Firebender Ascension
A nice little callback to Pyromancer Ascension, Firebender Ascension slots perfectly into Isshin, Two Heavens as One decks in Commander. It's an attack trigger doubler that takes some time to build up, but also spots you an on-rate firebender to get the action rolling. You need to proc three attack triggers first, after which all your attack triggers get copied, which includes all your firebenders, and the typical suite of cards you'd play in an Isshin/Wulfgar of Icewind Dale deck.
They've been toying around with attack trigger doublers more lately, with Windcrag Siege also coming out this year, but Firebender Ascension's main appeal is that it gives you the creature right away, so it's not just a dead piece of cardboard until it gets working.
Fire Nation Palace
Hello there, Fire Nation Palace. TLA has a cycle of nonbasic, mono-colored lands that each come in untapped if you control a basic land, and each have an extra activated ability. This is the red version, which is doing a pretty good Castle Garenbrig impression for red decks.
Don't get too carried away though; you net exactly one red mana when you use this, since it effectively costs 3 to activate ( + tapping this land). It also requires you have a creature in play, and that the creature can make a reasonable attack. Plus, remember that mana from firebending only lasts until the end of combat, so you can't float it into some sorcery-speed fireball effect in your second main phase. That's a lot of qualifiers, but it's still a land that can give you a free red mana mid-combat, and there are all sorts of uses for that, from cracking a Blood token to using it on a firebreathing ability or flashing something in mid-combat.
Fire Nation Turret
Another callback, this time to Aetherflux Reservoir. Or maybe Helix Pinnacle is the more appropriate comparison. The goal here is to filter 50 red mana into Fire Nation Turret and then one-shot someone with 50 damage to the face. If you can produce infinite or arbitrary amounts of red mana, you might be able to take out an entire Commander pod.

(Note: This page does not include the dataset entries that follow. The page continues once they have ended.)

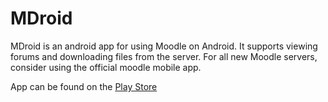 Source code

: # MDroid

MDroid is an android app for using Moodle on Android.
It supports viewing forums and downloading files from the server.
For all new Moodle servers, consider using the official moodle mobile app.

App can be found on the [Play Store](https://play.google.com/store/apps/details?id=com.exzalt.mdroid)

Of course, it helps itself along the way a little bit by bestowing firebending onto one of your creatures each turn. If nothing else, Fire Nation Turret gives you a mana sink for all that firebending mana, though you'll want to help it along with other mass ritual-type effects like Mana Geyser and Braid of Fire.
You'll also want to combine this with copy effects like Peter Parker's Camera or Lithoform Engine so you only have to build up counters once. That's good enough to take out two-thirds of a table, and hopefully the Fire Nation can take out the third.
Iroh's Demonstration
This one's not as obviously pushed as the others, but it's a card to keep an eye on early into next year. Iroh's Demonstration is a modal card split between a 1-for-1 removal spell and a mini sweeper for 1-toughness creatures. That's solid modality already, but the lesson card type really catches the eye.
Avatar: The Last Airbender doesn't include any learn cards to fetch lessons from the sideboard, but Secrets of Strixhaven very likely will, which will give lessons like Iroh's Demonstration a new purpose in Constructed.
TLA is looking sweet so far, though it feels like every other firebending card they've spoiled has combo potential somewhere. We'll see if that's how the mechanic actually plays out, or if the Fire Nation's washed and something else stands up above the red cards.